#### SUPPLIED DATA

----

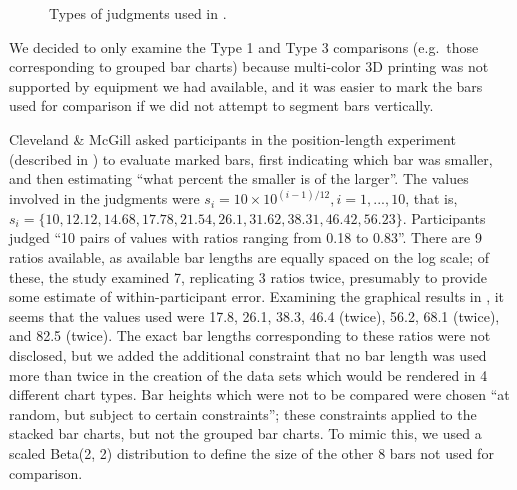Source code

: \documentclass[runningheads
]{llncs}
\begin{document}
\begin{figure}


\caption{\label{fig-cm-types}Types of judgments used in
\textcite{clevelandGraphicalPerceptionTheory1984}.}

\end{figure}%

We decided to only examine the Type 1 and Type 3 comparisons (e.g.~those
corresponding to grouped bar charts) because multi-color 3D printing was
not supported by equipment we had available, and it was easier to mark
the bars used for comparison if we did not attempt to segment bars
vertically.

Cleveland \& McGill asked participants in the position-length experiment
(described in \autocite{clevelandGraphicalPerceptionTheory1984}) to
evaluate marked bars, first indicating which bar was smaller, and then
estimating ``what percent the smaller is of the larger''. The values
involved in the judgments were
\(s_i = 10 \times 10^{(i-1)/12}, i = 1, ..., 10\), that is,
\(s_i =\{10, 12.12, 14.68, 17.78, 21.54, 26.1, 31.62, 38.31, 46.42, 56.23\}\).
Participants judged ``10 pairs of values with ratios ranging from 0.18
to 0.83''. There are 9 ratios available, as available bar lengths are
equally spaced on the log scale; of these, the study examined 7,
replicating 3 ratios twice, presumably to provide some estimate of
within-participant error. Examining the graphical results in
\textcite{clevelandGraphicalPerceptionTheory1984}, it seems that the
values used were 17.8, 26.1, 38.3, 46.4 (twice), 56.2, 68.1 (twice), and
82.5 (twice). The exact bar lengths corresponding to these ratios were
not disclosed, but we added the additional constraint that no bar length
was used more than twice in the creation of the data sets which would be
rendered in 4 different chart types. Bar heights which were not to be
compared were chosen ``at random, but subject to certain constraints'';
these constraints applied to the stacked bar charts, but not the grouped
bar charts. To mimic this, we used a scaled Beta(2, 2) distribution to
define the size of the other 8 bars not used for comparison.
\end{document}
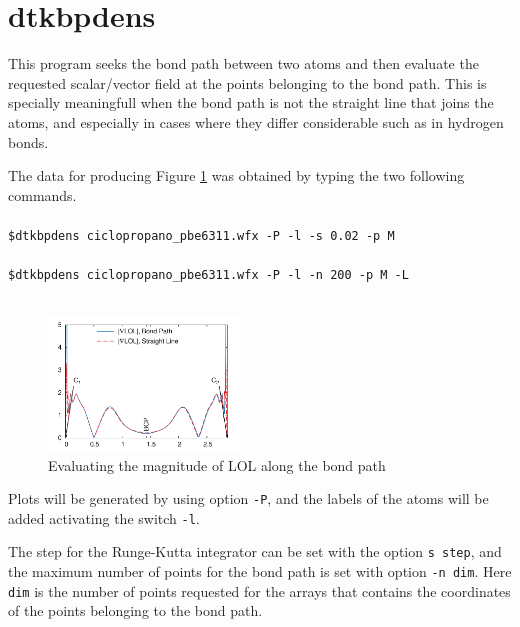 \section{dtkbpdens}

This program seeks the bond path between two atoms and then evaluate the requested scalar/vector field at the points belonging to the bond path. This is specially meaningfull when the bond path is not the straight line that joins the atoms, and especially in cases where they differ considerable such as in hydrogen bonds.

The data for producing Figure \ref{fig:dtkbpdensusex} was obtained by typing the two following commands.\\
\phantom{M}\\
\texttt{\phantom{MMM}\$dtkbpdens ciclopropano\_pbe6311.wfx -P -l -s 0.02 -p M}\\\phantom{M}\\
\texttt{\phantom{MMM}\$dtkbpdens ciclopropano\_pbe6311.wfx -P -l -n 200 -p M -L}\\\phantom{M}\\
%
\begin{figure}[ht!]
\centering
\includegraphics[width=0.45\textwidth]{cyclopropaneBPSLMagGradLOL-C1-C2}
\caption{Evaluating the magnitude of LOL along the bond path}\label{fig:dtkbpdensusex}
\end{figure}
%

Plots will be generated by using option \texttt{-P}, and the labels of the atoms will be added activating the switch \texttt{-l}.

The step for the Runge-Kutta integrator can be set with the option \texttt{s step}, and the maximum number of points for the bond path is set with option \texttt{-n dim}. Here \texttt{dim} is the number of points requested for the arrays that contains the coordinates of the points belonging to the bond path.

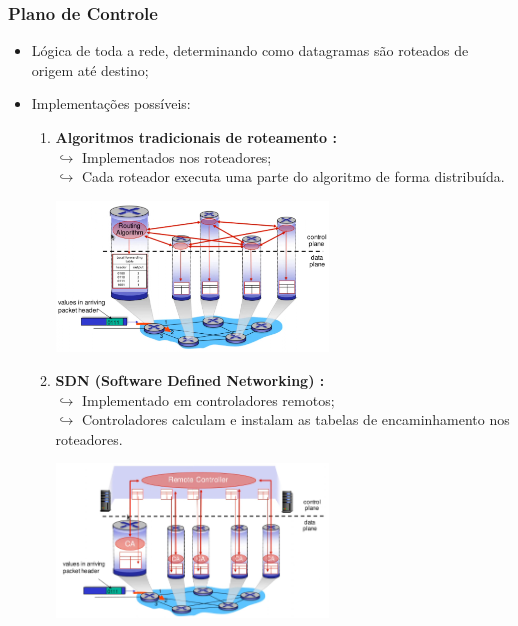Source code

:         \subsubsection*{Plano de Controle}
            \begin{itemize}[left=0.5cm, align=left, nosep]
                \item Lógica de toda a rede, determinando como datagramas são roteados de origem até destino;
                \item Implementações possíveis:
                
                \begin{enumerate}[left=0.5cm, align=left, nosep]
                    
                    \item \textbf{Algoritmos tradicionais de roteamento :} \\
                        $\hookrightarrow$ Implementados nos roteadores; \\
                        $\hookrightarrow$ Cada roteador executa uma parte do algoritmo de forma distribuída.
                    
                    \begin{center}
                        \includegraphics[width=0.6\textwidth]{img/cap-04/algorimo-roteamento.png}
                    \end{center}
                    
                    \item \textbf{SDN (Software Defined Networking) :} \\
                        $\hookrightarrow$ Implementado em controladores remotos; \\
                        $\hookrightarrow$ Controladores calculam e instalam as tabelas de encaminhamento nos roteadores.
                    
                    \begin{center}
                        \includegraphics[width=0.6\textwidth]{img/cap-04/sdn.png}
                    \end{center}
                

\end{enumerate}
\end{itemize}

----

#### AIM OF THE EXERCISE
Extract from the records above the lines from the one containing "to 0.83''. There" to the one containing "not disclosed, but", both lines included, exactly as they appear and with nothing else.

#### RESPONSE BELOW
to 0.83''. There are 9 ratios available, as available bar lengths are
equally spaced on the log scale; of these, the study examined 7,
replicating 3 ratios twice, presumably to provide some estimate of
within-participant error. Examining the graphical results in
\textcite{clevelandGraphicalPerceptionTheory1984}, it seems that the
values used were 17.8, 26.1, 38.3, 46.4 (twice), 56.2, 68.1 (twice), and
82.5 (twice). The exact bar lengths corresponding to these ratios were
not disclosed, but we added the additional constraint that no bar length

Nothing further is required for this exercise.